Gun-rights activists hope that appellate court rulings prompt the U.S. Supreme Court to take up its first major gun rights case since 2010.

David Thompson, a lawyer for the gun-rights organization Commonwealth Second Amendment, in court argued Boston and Brookline had imposed an unconstitutional requirement that firearm license applicants to prove they had a specific reason to fear violence.

“I don’t believe there’s any historical law from the time of the founding that imposed on law-abiding citizens the need to prove to the government that they had some concern about their safety,” he argued.

He cited a 2008 ruling in which the Supreme Court held the Second Amendment guaranteed a right to keep a handgun in one’s home for self-defense.

But lawyers for Boston and Brookline urged the three-judge panel to affirm a ruling from December that held that the restrictions do not violate the right of citizens to bear arms under the Second Amendment.

They argued Thompson was wrong in contending the policies amounted to a flat ban on carrying handguns in public as a quarter of applicants had obtained unrestricted licenses, a fact U.S. Circuit Judge Bruce Selya noted.

“It provides open opportunities for people to be able to carry,” Selya said.

The arguments came after a different federal appeals court on Tuesday in a case involving Hawaii held the Second Amendment guarantees a right to carry a gun in public for self-defense, joining two other circuit courts that have ruled on the issue.

Three others have reached contrary conclusions, creating a split that could prompt the Supreme Court to intervene.

Republican President Donald Trump is seeking to fill a vacant Supreme Court seat and make the court more conservative, raising the prospect it may take up more gun-rights cases.

(Reporting by Nate Raymond in Boston; Editing by Lisa Shumaker)

https://www.yahoo.com/news/u-court-weighs-challenge-boston-gun-restrictions-184656531.html

6 thoughts on “U.S. court weighs challenge to Boston gun restrictions

  1. “A federal appeals court on Wednesday weighed whether the U.S. Constitution guarantees a right to carry guns in public for self-defense…”

    A well regulated militia being necessary to the security of a free state, the right of the people to keep and bear arms shall not be infringed.

    There.
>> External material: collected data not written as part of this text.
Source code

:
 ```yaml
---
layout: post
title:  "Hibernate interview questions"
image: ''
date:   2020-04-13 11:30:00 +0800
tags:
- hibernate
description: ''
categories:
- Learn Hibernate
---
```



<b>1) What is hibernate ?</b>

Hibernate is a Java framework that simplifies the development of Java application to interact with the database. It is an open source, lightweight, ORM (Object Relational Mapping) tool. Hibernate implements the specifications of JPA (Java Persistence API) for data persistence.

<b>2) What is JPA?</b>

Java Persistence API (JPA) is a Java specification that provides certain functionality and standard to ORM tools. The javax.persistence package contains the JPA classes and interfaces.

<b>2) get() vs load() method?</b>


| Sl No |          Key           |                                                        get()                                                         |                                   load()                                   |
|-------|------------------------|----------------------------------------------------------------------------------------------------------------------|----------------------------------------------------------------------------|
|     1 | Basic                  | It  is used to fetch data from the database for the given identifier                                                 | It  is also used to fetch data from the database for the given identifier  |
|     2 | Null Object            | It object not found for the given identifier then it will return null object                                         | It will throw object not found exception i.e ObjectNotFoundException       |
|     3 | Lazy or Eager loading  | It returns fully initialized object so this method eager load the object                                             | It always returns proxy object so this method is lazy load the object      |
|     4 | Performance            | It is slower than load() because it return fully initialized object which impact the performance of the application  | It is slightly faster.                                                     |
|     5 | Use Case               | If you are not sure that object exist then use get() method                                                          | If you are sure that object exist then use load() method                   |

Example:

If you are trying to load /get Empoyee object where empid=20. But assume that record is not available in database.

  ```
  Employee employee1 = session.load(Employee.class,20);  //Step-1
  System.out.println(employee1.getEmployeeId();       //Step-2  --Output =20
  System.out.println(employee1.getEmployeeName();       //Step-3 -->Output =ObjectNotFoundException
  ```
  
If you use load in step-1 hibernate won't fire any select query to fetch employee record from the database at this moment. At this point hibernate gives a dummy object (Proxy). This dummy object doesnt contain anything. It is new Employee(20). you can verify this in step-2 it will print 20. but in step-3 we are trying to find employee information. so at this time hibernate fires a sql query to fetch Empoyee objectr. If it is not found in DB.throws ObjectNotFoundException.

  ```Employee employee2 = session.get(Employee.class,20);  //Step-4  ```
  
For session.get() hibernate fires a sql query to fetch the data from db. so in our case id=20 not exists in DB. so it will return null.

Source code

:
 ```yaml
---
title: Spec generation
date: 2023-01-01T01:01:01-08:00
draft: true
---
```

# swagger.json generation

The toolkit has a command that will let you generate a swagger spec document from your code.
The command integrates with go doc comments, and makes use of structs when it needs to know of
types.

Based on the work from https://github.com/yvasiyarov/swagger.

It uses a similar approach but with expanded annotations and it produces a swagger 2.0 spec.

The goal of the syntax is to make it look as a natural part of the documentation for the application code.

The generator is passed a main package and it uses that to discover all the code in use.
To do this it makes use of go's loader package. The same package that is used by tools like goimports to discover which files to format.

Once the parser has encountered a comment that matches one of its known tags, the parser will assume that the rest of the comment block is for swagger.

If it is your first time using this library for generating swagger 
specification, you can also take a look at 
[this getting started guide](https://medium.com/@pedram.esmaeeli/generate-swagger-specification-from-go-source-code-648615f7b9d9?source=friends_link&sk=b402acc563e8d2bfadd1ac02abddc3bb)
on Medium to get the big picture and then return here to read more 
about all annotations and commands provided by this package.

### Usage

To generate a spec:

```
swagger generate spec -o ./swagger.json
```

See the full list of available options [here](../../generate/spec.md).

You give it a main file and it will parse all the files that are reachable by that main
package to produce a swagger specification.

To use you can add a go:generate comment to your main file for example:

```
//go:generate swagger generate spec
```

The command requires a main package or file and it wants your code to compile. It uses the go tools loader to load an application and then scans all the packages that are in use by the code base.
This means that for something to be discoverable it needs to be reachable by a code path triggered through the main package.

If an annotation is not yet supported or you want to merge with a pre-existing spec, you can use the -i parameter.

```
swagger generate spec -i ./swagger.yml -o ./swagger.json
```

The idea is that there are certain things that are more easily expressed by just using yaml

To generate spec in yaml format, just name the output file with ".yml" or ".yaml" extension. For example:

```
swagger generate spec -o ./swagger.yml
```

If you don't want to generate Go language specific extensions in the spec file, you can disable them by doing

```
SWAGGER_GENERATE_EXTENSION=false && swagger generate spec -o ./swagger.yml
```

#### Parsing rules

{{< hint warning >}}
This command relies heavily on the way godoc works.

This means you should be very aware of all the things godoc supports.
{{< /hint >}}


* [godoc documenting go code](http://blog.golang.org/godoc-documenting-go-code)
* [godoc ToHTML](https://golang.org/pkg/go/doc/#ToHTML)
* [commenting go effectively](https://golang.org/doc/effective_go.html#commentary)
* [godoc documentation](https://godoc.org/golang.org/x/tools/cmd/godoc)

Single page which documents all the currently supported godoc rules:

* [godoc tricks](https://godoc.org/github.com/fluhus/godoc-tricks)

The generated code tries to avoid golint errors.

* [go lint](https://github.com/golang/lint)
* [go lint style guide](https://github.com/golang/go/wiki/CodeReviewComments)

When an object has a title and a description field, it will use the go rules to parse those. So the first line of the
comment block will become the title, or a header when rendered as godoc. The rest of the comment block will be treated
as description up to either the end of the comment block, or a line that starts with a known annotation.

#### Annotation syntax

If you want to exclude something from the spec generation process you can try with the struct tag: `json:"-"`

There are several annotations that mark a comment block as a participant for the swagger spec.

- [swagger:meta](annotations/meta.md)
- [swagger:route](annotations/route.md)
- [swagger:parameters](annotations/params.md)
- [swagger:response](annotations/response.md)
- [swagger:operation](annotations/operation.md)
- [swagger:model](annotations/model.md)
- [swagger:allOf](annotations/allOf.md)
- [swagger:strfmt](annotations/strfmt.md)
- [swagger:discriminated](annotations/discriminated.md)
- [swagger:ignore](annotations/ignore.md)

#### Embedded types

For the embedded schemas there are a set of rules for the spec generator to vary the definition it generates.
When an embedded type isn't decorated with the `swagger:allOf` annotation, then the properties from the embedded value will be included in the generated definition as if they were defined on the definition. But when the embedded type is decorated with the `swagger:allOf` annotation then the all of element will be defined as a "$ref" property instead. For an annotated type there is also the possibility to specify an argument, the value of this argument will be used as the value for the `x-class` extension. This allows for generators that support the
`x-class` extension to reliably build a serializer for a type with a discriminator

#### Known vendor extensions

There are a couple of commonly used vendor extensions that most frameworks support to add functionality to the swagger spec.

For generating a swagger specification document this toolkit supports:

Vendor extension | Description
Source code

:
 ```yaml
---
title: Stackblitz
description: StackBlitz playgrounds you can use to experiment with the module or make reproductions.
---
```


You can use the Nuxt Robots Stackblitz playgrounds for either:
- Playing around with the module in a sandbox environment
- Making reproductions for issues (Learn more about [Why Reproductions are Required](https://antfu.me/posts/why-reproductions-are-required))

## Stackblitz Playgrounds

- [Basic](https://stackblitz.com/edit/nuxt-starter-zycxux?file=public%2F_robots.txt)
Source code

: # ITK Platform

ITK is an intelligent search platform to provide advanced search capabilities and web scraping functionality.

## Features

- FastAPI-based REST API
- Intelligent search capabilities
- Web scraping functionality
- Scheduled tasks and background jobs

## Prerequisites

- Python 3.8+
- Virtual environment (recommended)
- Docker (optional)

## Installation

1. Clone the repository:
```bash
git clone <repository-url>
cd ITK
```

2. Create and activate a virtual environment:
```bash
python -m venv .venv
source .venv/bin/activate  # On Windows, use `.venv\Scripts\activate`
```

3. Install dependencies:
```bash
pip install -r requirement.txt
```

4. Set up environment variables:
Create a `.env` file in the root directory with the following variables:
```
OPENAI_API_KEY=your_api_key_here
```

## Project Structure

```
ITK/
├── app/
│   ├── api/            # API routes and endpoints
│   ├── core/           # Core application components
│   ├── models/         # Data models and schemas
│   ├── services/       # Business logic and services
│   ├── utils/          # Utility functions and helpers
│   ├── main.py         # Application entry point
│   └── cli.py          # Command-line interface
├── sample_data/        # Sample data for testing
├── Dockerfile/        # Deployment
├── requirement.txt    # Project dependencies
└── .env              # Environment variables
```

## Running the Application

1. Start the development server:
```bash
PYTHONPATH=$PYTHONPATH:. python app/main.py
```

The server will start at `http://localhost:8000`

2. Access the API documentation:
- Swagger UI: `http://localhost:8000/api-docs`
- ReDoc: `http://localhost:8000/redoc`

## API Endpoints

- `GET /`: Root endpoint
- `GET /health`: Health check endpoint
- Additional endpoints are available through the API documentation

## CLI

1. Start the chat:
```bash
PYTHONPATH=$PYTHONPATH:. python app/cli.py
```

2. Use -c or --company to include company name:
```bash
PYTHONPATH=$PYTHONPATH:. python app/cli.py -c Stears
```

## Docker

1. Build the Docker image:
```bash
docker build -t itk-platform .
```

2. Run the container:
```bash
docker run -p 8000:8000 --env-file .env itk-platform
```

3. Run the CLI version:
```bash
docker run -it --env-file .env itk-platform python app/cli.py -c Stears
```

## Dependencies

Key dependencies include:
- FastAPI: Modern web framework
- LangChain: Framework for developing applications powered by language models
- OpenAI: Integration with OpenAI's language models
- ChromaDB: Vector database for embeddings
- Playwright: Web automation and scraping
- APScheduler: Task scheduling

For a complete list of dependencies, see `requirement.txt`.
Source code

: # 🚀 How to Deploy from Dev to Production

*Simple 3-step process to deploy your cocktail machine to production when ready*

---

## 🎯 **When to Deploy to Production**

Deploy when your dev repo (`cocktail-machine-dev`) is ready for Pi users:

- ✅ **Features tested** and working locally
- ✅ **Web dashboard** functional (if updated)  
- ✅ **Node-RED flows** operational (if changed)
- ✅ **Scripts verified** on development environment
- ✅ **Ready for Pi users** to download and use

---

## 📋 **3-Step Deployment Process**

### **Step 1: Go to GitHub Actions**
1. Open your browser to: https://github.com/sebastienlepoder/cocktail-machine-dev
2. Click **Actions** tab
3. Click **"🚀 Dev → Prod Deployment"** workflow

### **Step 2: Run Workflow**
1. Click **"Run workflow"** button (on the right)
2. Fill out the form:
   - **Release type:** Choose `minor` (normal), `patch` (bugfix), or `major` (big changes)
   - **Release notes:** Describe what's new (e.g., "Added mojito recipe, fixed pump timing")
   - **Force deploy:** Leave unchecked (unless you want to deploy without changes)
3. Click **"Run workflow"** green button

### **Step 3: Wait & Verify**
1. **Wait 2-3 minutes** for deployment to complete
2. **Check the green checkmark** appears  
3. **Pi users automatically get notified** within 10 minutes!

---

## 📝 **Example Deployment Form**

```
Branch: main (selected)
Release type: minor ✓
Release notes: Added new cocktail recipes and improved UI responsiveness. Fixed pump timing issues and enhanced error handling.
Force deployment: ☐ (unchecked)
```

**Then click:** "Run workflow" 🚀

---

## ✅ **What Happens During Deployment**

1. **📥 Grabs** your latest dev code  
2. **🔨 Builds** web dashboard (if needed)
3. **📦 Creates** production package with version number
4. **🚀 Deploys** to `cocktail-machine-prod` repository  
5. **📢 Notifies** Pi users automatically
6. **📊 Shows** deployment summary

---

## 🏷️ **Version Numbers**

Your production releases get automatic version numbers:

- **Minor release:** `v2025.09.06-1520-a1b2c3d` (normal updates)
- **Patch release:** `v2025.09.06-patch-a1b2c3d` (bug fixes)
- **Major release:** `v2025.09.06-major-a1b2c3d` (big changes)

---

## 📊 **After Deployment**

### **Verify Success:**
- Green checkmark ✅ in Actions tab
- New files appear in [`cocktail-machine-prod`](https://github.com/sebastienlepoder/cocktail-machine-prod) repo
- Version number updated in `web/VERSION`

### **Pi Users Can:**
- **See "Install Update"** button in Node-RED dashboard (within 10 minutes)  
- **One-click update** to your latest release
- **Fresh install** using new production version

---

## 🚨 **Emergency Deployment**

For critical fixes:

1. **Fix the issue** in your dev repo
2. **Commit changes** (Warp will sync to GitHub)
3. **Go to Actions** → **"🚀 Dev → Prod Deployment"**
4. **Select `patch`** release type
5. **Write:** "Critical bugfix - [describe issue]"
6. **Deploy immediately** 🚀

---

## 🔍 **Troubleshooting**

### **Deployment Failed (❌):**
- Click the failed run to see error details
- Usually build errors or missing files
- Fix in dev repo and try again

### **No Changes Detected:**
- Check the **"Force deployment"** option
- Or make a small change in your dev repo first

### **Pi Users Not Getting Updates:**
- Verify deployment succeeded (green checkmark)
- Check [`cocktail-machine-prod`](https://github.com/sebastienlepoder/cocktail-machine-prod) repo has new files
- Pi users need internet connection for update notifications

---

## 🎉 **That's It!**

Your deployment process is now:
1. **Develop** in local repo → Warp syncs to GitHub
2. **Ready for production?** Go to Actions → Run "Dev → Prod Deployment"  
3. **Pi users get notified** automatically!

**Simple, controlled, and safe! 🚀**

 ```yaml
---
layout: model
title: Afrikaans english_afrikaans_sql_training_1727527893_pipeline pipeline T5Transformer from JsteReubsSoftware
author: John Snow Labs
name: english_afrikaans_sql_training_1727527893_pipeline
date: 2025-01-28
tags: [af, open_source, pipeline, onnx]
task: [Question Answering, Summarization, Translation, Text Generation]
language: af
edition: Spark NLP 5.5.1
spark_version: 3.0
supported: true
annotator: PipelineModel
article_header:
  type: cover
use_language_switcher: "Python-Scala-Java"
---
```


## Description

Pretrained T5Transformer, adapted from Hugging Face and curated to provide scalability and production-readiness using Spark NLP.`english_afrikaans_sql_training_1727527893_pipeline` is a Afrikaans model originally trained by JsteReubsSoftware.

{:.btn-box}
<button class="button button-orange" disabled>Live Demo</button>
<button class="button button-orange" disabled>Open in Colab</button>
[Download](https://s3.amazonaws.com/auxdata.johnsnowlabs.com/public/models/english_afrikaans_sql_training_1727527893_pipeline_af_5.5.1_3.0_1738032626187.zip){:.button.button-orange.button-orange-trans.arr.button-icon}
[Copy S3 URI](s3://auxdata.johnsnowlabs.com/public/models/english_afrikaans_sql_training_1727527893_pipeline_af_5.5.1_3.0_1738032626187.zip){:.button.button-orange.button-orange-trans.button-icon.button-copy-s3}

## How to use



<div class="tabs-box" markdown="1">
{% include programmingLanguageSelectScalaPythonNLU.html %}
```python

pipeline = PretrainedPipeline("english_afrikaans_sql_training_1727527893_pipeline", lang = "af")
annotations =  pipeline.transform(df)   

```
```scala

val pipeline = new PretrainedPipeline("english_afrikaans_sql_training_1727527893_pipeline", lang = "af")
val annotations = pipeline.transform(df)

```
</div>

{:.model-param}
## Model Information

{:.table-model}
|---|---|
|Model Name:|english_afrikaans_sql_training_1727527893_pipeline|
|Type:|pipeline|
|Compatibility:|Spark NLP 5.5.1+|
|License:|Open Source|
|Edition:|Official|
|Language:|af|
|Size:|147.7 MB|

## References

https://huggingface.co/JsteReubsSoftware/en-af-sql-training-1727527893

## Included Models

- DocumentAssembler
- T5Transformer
I figured it out for ya, geniuses.

    1. Please re-read the magic parchment called the Constitution.
      Read the part in the body of the document regarding Militias.
      Who is in charge of and controls the Militias?
      It is the the people in government.

      1. “Who are the militia? Are they not ourselves? Is it feared, then, that we shall turn our arms each man against his own bosom? Congress shall have no power to disarm the militia. Their swords, and every other terrible implement of the soldier, are the birth-right of an American … The unlimited power of the sword is not in the hands of either the federal or state governments, but where I trust in God it will ever remain, in the hands of the People.”
        — Tench Coxe, 1788

        Article I section 8 clause 15 and 16 refer to their militia, not the People’s militia.

  2. Yeah, Fkn Ditto to what I said yesterday…. Who do these maggots think they are, or more pertinent, who we are?

    DTTNWO and All who serve it…

  3. I’m tired of the endless debates that we all know the outcome of, and I’ve had it with anybody’s gun laws. The actual shooting is long overdue.

  4. “U.S. court weighs challenge” They better start weighing there survival curve, the people are coming!!!